Pues ejemplos de tales procederes y concurrencias los hay a miles en la historia de los mercados y de las ilusiones colectivas. Pero sí debiera de empezar a dejar de ser una novedad el hecho de que los órganos reguladores sean diligentes y empiecen aplicar para sí mismos las normas de eficiencia y comprobación que propugnan y debieran exigir y practicar con los regulados.

De forma que cuando se malicie que las actuaciones que se han seguido no han sido un dechado de virtudes y prudencias, no quede otras salida que hacer mutis por el foro antes de que algunos alevines de milenarias piensen que los problemas se solventarán gracias a las purificaciones de ceses y dimisiones.

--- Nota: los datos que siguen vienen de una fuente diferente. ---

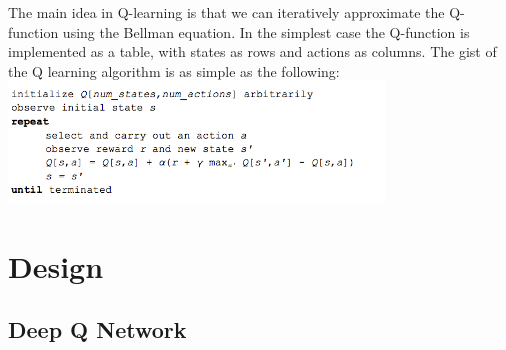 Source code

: \documentclass[twoside,letterpaper]{article}
\begin{document}
{The main idea in Q-learning is that we can iteratively approximate the Q-function using the Bellman equation. In the simplest case the Q-function is implemented as a table, with states as rows and actions as columns. The gist of the Q learning algorithm is as simple as the following:
\centering
\includegraphics[width=10cm]{images/q4.png}\\

}
\bigskip
\clearpage\section[Design]{\rmfamily\bfseries\color{black}
Design}
\subsection[Deep Q Network]{\rmfamily\bfseries\color{black}
Deep Q Network}
\end{document}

Hace ya tiempo que se sabe que en las economías avanzadas los lenguajes gerenciales vienen transidos de referencias éticas y apelaciones a las buenas prácticas. En esas economías, asimismo, cada vez se exige más que los lenguajes de la administración de lo público asuman las pautas de eficacia y efectividad que se propugnan para las iniciativas lucrativas, por lo que de funcionar adecuadamente no sea posible mantener por mucho tiempo embustes y trapisondas.

Con ello no se asegura que no sigan apareciendo aventureros y charlatanes que confían en que siempre será posible hacer de los engaños unos negocios perdurables. Y que buscan cualquier resquicio para esquivar controles, lo cual sería más factible si las regulaciones no se fuesen actualizando de modo que cada vez fíen más de los hechos probados que de las amistades, peligrosas o no, y de las buenas intenciones y promesas. Por lo que lo preocupante en un caso como el de Gescartera no es en sí el presunto timo del señor Camacho, ni las dádivas intercambiadas para ir camuflando las supercherías, sino el que los procedimientos y sistemas para enterarse de los temas relevantes hayan tardado tanto en hacer saltar las alarmas.

La modernidad requiere, por tanto, que las cautelas y las eficiencias dejen de tener que reclamarse cada vez que el pecado se hace presente. Tales cautelas, que al parecer son las que han llevado al presidente de la Reserva Federal de Estados Unidos, Alan Green-span, a cerrar sus posiciones en renta variable para poder seguir inyectando liquidez al sistema y sin que nadie lo haya interpretado como el anuncio de nuevas caídas, deben conjugarse con la diligencia a la hora de actuar. Que no suele ser lo mismo, sin embargo, que el atropellarse cuando hay que decidir. Máxime si en el mismo día se multa a un chiringuito y se le eleva de categoría. Ni con cambiar de criterio ante la evidencia de que con una subcomisión no se podría saber quiénes habrán de despeñarse por el caiga quien caiga presidencial.

Pero algo convendría hacerse y pronto, pues lo que ya no se lleva es aquella máxima del Mío Cid de que el honrado y principal a la primera acertalla, que si la acierta mal defendella y no enmendalla.